La risposta di Musk non si è fatta attendere. Il magnate ha commentato condividendo il post di Benz con un secco "By their logic, yes" ("Secondo la loro logica, sì"). La frase ha totalizzato, a quando scriviamo,  più di 25 milioni di visualizzazioni, amplificando la portata virale della teoria.

Ma non è stato l'unico intervento.

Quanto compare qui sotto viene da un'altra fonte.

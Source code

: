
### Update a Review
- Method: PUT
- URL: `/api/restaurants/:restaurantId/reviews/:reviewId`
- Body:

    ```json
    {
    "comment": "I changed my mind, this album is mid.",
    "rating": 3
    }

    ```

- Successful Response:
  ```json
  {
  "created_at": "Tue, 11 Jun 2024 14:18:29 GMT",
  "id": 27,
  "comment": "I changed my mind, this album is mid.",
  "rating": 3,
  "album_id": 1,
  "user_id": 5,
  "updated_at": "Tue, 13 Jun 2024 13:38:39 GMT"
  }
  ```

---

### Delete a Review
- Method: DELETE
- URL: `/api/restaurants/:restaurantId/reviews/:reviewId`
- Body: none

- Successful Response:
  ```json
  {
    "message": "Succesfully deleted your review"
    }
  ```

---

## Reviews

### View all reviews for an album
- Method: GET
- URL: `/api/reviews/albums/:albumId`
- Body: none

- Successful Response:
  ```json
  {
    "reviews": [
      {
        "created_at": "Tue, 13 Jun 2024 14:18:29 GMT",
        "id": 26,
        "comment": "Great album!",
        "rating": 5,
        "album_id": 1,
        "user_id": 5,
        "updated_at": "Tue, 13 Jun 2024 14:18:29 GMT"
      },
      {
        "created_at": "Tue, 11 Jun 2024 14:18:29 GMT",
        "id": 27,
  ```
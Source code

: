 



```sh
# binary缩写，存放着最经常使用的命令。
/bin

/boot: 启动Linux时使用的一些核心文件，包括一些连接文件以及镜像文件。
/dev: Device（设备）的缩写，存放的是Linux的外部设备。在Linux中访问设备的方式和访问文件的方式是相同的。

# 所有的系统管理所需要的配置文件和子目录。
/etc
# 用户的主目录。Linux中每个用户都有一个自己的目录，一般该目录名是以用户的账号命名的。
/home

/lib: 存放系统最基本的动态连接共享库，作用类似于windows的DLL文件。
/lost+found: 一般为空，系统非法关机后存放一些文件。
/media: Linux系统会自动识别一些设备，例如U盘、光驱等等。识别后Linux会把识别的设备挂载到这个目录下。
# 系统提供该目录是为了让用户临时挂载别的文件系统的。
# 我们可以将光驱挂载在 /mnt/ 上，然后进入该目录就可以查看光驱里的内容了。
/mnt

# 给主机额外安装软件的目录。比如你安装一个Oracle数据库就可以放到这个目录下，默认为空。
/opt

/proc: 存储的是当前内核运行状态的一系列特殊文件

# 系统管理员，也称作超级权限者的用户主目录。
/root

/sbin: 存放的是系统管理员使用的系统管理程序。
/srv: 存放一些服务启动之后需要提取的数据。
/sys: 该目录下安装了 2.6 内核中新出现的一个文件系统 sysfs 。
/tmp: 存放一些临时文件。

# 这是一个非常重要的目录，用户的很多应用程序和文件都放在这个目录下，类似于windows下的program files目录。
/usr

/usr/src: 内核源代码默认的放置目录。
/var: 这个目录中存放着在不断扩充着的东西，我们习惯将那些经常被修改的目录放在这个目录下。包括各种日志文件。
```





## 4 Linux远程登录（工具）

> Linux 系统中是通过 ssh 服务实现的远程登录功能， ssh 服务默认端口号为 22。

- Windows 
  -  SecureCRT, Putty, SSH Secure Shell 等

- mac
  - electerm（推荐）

Già il 17 dicembre 2024, Musk aveva interagito con Benz su un altro fronte: l'ex funzionario aveva messo in discussione la natura umanitaria di USAID chiedendosi: "Se USAID è un'organizzazione di beneficenza, perché finanziava la compagnia energetica ucraina Burisma?". Musk aveva ritwittato e commentato anche quel post, contribuendo a costruire una narrazione critica durata mesi.

Secondo le metriche di X, i post più popolari di Musk su USAID — inclusi quelli di Benz e di account come Wall Street Apes, Kanekoa the Great, Chief Nerd e Autism Capital — sono stati visualizzati centinaia di milioni di volte, amplificati dai circa 216 milioni di follower del magnate.

Nell'arco di una sola settimana, Musk ha interagito con Benz più di 40 volte. Nell'ultimo anno, il magnate avrebbe promosso le tesi di Benz in oltre 160 post, facendo di lui la voce principale dietro la crociata contro USAID.

Le dichiarazioni di Musk si inseriscono in una più ampia offensiva dell'amministrazione Trump contro USAID. Il magnate ha definito in passato l'agenzia "un nido di vipere di marxisti di sinistra radicale che odiano l'America", "malvagia" e "un'organizzazione criminale". Ha anche dichiarato: "È ora che muoia".

Al di là dell'evidente uso  strumentale della questione da parte di Musk per colpire, accusando l’USAID, la  controparte partitica Dem, la narrazione sostenuta da Benz e Musk si allinea con le ripetute denunce della Russia. Il ministro degli Esteri russo, Sergej Lavrov, ha ricordato più volte come  l'Occidente abbia  sostenuto colpi di Stato in Ucraina nel 2014, con un ruolo diretto nelle proteste di Maidan. Durante quellemanifestazioni, la vice segretaria di Stato USA,  Victoria Nuland, divenne una figura chiave, visitando Kiev ogni tre-quattro settimane e distribuendo cibo  ai manifestanti: il resto è storia.